Biodiversity
For billions of years, the surface of the Earth was covered
with an ocean of Nature, which very recently developed
islands of humanity.
In the last few centuries a phase change has occurred as our human islands have grown
to become the ocean, while Nature has been fragmented into biodiversity ecoislands.
Habitat loss is the number one current threat to Life on Earth.
All macroorganisms on the planet have measurable levels of industrial and
agricultural toxins in their tissues, resulting in elevated levels of physiological stress.
The species in the ecological food chains act as bioaccumulators,
while pollutants circulate around the globe.
Human activities also release atmospheric greenhouse gases, the continuing buildup
of which is driving anthropogenic climate change.
The synergies that arise from habitat loss, ambient environmental toxicity, and
unnatural rates of climate change, are driving the Sixth Extinction, resulting
in the degradation of our planet’s rich biodiversity.
The Fifth Extinction followed the asteroid impact
that killed off the dinosaurs.
This time, we are the asteroid.
But we have intelligence, empathy, and a choice . . .
The biodiversity of our planet Earth is what
gives all the rest meaning.
The physical conditions of a lifeless planet
are irrelevant.
Without our conscious appreciation of our environment,
for all intents and purposes, it doesn't exist.

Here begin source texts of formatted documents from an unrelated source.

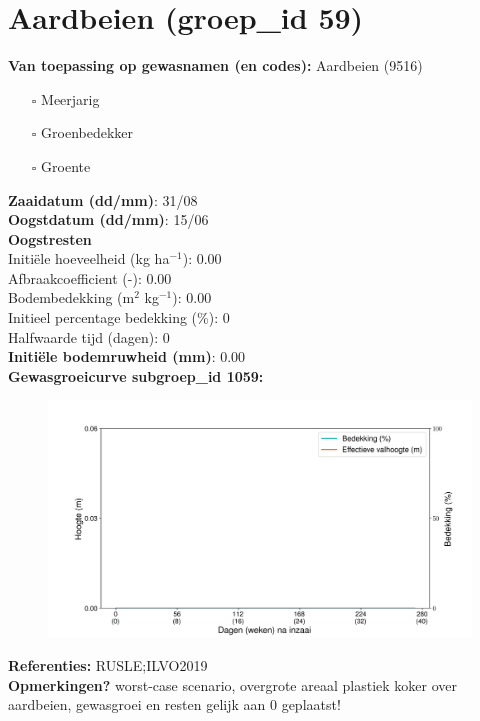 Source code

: \documentclass{article}
\begin{document}
 \section{Aardbeien (groep\_id 59)} 
 \textbf{Van toepassing op gewasnamen (en codes):} Aardbeien (9516) 
 \begin{multicols}{3} \begin{itemize} \item[$\square$] Meerjarig \item[$\square$] Groenbedekker \item[$\square$] Groente \end{itemize} \end{multicols} 
  \textbf{Zaaidatum (dd/mm)}: 31/08  \vspace{0.10cm} \\ 
  \textbf{Oogstdatum (dd/mm)}: 15/06  \vspace{0.10cm} \\ 
  \textbf{Oogstresten} \vspace{0.05cm} \\ 
  \tab Initi\"{e}le hoeveelheid (kg ha$^{-1}$): 0.00 \vspace{0.05cm} \\ 
  \tab Afbraakcoefficient (-): 0.00 \vspace{0.05cm} \\ 
  \tab Bodembedekking (m$^2$ kg$^{-1}$): 0.00 \vspace{0.05cm} \\ 
  \tab Initieel percentage bedekking (\%): 0 \vspace{0.05cm} \\ 
  \tab Halfwaarde tijd (dagen): 0 \vspace{0.05cm} \\ 
  \textbf{Initi\"{e}le bodemruwheid (mm)}: 0.00 \vspace{0.05cm} \\ 
  \textbf{Gewasgroeicurve subgroep\_id 1059:} 
 \begin{center} \begin{figure}[H] \includegraphics[width=12.5cm]{temp/1059.png} \end{figure} \end{center} 
  \textbf{Referenties:} RUSLE;ILVO2019 \vspace{0.10cm} \\ 
  \textbf{Opmerkingen?} worst-case scenario, overgrote areaal plastiek koker over aardbeien, gewasgroei en resten gelijk aan 0 geplaatst! \vspace{0.10cm} \\ 
 \newpage 
\end{document}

Obviously, we are not the only species that lives on Earth,
although we often treat all the other species as if they have no intrinsic value
other than in terms of providing human beings commodities or enjoyment.
Humanity can not expand to become the only surving animal on Earth;
the ecosystems upon which we depend don't work that way.
At the heart of a new ethos of sustainability must be biophilia –
a heartfelt appreciation of the intrinsic value of other living species, and
the right of other animal and plant species to share the surface of the Earth with us.
We must act upon this growing ethos by conserving and restoring the
endangered speces of plants and animals that make up the biosphere.
Natural Habitat
Biodiversity can not be conserved and restored
without simultaneously preserving and restoring natural habitat,
the ecosystems within which plants and animals live.
Climate change is only important due to the presence of life on Earth.
Addressing climate change without effective attention to natural habitat and biodiversity
will be almost as disastrous as doing nothing.
We can design our urban and agricultural areas to function more harmoniously
with the Earth’s ecosystems and restore some of the lost habitat and landscape connectivity.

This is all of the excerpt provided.